POLK COUNTY, Fla. (WFLA) — Dressed in a purple T-shirt, Troy Livingstone felt what it’s like to use his voice and make change.
“It makes me feel good knowing that we’re standing up,” he said. “Everybody coming together as one to fight against big tobacco.”
Livingstone, a high school junior, is president of the Polk County chapter of Students Working Against Tobacco (SWAT).
Earlier this year, he connected with Polk County Commissioner George Lindsey to propose a smoking and vaping ban in county parks.
The proposition came about after state law gave counties and municipalities the discretion to impose such a ban.
“Secondhand smoke anywhere you go smelling cigarette smoke, it’s not good. It damages your lungs, your skin, your teeth, everywhere. It’s not good all around,” said Livingstone. “We want to have a tobacco-free generation. We want to be the first one to do it.
He worked with other members of SWAT, county officials and Hailee Corbett, from Tobacco Free Polk.
“Children learn by what they see from others and if we’re allowing adults to smoke around them, vape around them, we’re teaching generations that that kind of behavior is acceptable,” said Cornett.
On Tuesday, Livingstone, as well as SWAT’s Polk County vice president, addressed commissioners during a public hearing on the matter.
“When communities introduce smoke-free policies, they reduce the exposure to secondhand smoke,” he said.
Minutes later, county commissioners voted unanimously to ban smoking and vaping at county-owned “active” parks, including youth sports complexes and playgrounds.
“It’s very encouraging whenever young people get involved, especially when it results in a positive action like this,” Commissioner George Lindsey said in a statement.
Advocates vow to keep pushing for change at all county parks and in cities.
“This is going to apply to active parks only. We would love for it to also in the future be applicable to inactive parks,” said Cornett.
Examples of “inactive” parks include reserves and parks with walking trails.
“I think it’s kind of ridiculous,” said Matthew Garner, a smoker who lives in Polk County.
Garner said responsible smokers already clean up after themselves and do not smoke near children.

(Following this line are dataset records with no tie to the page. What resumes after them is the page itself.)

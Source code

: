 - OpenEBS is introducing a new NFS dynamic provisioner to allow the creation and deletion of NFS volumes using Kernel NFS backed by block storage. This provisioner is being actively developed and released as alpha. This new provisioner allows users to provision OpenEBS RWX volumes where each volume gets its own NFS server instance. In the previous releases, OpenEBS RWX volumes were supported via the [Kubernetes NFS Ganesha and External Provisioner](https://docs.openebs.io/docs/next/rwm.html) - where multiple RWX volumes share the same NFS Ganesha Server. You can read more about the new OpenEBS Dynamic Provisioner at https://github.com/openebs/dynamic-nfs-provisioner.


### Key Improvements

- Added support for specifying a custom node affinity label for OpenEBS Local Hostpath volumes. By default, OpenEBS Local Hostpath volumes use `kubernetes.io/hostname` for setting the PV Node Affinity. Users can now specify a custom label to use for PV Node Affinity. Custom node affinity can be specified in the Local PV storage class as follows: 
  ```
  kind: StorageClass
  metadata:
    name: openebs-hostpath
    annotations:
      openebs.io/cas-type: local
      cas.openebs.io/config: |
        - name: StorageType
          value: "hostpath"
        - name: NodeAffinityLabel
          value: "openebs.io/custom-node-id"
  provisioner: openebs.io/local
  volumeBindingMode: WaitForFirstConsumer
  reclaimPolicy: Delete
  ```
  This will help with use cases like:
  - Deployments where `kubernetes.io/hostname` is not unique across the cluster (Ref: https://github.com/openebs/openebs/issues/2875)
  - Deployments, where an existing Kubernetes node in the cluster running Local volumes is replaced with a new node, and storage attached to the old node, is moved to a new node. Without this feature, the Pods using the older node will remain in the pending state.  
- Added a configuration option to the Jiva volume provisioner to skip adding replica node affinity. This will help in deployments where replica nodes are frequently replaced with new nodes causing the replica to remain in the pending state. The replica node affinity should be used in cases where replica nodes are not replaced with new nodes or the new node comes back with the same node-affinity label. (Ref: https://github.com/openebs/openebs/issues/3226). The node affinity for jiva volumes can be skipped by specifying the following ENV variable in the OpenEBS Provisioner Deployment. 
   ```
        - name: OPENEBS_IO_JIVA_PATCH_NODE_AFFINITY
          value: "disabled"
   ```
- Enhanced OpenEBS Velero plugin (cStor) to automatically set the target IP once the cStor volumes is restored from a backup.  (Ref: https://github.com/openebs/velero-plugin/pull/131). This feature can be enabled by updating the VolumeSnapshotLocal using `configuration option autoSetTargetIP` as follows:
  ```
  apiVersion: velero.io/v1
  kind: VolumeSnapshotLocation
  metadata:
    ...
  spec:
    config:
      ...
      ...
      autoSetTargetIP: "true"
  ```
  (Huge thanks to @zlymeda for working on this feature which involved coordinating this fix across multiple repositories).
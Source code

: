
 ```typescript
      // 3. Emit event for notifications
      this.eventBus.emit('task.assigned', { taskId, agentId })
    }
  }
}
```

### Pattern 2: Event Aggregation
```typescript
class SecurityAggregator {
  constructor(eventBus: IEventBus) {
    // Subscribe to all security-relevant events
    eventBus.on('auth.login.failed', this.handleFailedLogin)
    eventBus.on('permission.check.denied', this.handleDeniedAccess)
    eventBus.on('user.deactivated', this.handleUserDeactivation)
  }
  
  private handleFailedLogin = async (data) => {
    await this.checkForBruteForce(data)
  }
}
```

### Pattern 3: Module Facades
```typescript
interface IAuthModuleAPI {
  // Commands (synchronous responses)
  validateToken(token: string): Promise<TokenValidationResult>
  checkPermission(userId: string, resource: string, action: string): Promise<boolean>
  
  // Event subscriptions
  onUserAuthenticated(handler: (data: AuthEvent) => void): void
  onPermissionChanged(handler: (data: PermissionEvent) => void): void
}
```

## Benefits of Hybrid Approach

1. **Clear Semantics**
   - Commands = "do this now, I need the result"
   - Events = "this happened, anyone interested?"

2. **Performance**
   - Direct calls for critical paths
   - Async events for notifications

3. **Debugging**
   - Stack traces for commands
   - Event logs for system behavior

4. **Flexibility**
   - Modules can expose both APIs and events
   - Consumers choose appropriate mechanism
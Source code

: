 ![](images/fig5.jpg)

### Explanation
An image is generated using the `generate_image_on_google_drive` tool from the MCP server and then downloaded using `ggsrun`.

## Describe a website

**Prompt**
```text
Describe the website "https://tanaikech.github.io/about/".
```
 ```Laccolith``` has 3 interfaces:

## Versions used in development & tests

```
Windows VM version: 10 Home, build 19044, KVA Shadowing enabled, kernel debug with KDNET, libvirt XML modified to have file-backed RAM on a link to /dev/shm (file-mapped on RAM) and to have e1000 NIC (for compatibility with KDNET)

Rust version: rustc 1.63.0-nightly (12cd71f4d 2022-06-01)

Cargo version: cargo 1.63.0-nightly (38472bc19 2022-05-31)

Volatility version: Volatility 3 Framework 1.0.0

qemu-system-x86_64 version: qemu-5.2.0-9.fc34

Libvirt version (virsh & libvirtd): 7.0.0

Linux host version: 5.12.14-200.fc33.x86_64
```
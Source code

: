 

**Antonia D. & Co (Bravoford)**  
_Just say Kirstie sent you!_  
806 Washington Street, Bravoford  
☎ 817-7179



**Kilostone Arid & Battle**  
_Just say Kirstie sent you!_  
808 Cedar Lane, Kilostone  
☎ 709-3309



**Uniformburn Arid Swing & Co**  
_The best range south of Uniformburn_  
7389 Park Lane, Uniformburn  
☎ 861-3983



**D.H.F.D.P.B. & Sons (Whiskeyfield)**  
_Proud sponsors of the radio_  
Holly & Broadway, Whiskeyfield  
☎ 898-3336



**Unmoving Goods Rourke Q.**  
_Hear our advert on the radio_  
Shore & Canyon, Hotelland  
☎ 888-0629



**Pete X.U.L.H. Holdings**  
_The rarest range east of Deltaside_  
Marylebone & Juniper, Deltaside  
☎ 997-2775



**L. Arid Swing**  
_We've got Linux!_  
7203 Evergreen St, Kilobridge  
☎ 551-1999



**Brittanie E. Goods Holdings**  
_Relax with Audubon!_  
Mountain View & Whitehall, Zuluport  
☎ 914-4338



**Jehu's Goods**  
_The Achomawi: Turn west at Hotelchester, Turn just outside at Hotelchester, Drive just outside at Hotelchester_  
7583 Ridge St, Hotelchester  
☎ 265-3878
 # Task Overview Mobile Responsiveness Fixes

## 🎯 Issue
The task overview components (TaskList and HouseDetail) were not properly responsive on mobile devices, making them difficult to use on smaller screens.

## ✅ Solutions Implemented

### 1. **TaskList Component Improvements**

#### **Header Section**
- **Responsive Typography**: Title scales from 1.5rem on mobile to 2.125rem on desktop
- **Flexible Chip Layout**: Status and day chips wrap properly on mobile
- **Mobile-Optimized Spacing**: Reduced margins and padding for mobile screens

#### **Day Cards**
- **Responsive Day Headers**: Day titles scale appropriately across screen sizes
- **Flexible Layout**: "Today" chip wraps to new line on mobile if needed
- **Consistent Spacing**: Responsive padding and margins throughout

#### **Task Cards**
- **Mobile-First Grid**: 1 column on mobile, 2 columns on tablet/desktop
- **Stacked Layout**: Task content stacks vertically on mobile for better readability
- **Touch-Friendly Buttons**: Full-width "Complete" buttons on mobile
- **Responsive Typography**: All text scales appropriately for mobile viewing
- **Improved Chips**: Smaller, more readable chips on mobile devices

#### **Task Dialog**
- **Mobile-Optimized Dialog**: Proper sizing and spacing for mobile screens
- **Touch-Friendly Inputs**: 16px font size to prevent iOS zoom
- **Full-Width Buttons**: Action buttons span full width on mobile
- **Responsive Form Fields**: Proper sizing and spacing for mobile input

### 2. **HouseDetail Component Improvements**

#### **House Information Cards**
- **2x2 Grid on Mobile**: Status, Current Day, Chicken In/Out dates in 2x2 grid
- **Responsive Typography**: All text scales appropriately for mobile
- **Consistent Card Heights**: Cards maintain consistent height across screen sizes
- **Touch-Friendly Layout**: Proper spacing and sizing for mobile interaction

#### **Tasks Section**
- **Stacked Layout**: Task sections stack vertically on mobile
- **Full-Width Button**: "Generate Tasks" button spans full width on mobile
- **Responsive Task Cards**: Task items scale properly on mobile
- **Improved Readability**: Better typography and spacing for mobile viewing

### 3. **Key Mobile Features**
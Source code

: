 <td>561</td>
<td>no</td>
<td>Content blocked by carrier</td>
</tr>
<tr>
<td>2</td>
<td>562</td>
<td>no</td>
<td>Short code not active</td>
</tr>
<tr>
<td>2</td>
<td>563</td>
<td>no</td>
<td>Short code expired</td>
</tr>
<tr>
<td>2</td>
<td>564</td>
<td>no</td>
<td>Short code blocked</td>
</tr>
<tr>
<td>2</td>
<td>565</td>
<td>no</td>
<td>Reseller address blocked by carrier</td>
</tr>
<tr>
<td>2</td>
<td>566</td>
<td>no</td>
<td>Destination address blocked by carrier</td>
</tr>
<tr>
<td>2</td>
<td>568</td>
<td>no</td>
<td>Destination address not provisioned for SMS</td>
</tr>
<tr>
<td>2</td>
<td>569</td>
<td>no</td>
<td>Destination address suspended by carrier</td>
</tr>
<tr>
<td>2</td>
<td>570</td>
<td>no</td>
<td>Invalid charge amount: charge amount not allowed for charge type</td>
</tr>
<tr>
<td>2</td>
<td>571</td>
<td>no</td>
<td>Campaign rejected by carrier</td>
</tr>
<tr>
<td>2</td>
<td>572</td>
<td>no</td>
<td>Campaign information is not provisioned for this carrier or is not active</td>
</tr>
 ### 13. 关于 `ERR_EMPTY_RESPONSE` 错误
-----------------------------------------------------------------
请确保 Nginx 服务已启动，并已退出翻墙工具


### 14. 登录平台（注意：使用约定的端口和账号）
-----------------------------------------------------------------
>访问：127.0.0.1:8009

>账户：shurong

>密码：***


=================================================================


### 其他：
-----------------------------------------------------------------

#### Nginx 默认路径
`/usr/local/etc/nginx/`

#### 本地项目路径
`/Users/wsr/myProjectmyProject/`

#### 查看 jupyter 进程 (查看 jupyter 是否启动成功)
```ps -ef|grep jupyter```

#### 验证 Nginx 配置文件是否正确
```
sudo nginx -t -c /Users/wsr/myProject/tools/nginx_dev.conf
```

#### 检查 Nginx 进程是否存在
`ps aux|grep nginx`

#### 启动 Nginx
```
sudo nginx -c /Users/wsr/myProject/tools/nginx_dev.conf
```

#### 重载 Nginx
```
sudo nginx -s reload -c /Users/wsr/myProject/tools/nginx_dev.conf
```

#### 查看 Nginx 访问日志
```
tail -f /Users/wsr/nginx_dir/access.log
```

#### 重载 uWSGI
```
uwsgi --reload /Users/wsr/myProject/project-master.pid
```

“Make sure you’re not upwind from them and be respectful but to actually put a law on it and say you can’t smoke, it’s a little bit, well, it’s unnecessary,” he said.
Another smoker said she always carries a bucket when at beaches or parks to throw out her cigarette butts.
“It is open air but you know, not everybody smokes anymore or you know, so I get it. I can see both sides of it,” said Linda Northrup.
Nonsmokers told News Channel 8 the smoking ban is a good decision.
“[Nonsmokers] can go and sit around now and enjoy the park and not have to be bothered with the smoke, the after-smoke. That’s nasty,” said Anna Graham.
The ordinance will go into effect once it is filed with the Secretary of State’s Office.
Signage will be installed at qualifying parks.
Violators will be reminded of the new ordinance and asked to leave the premises if they do not abide.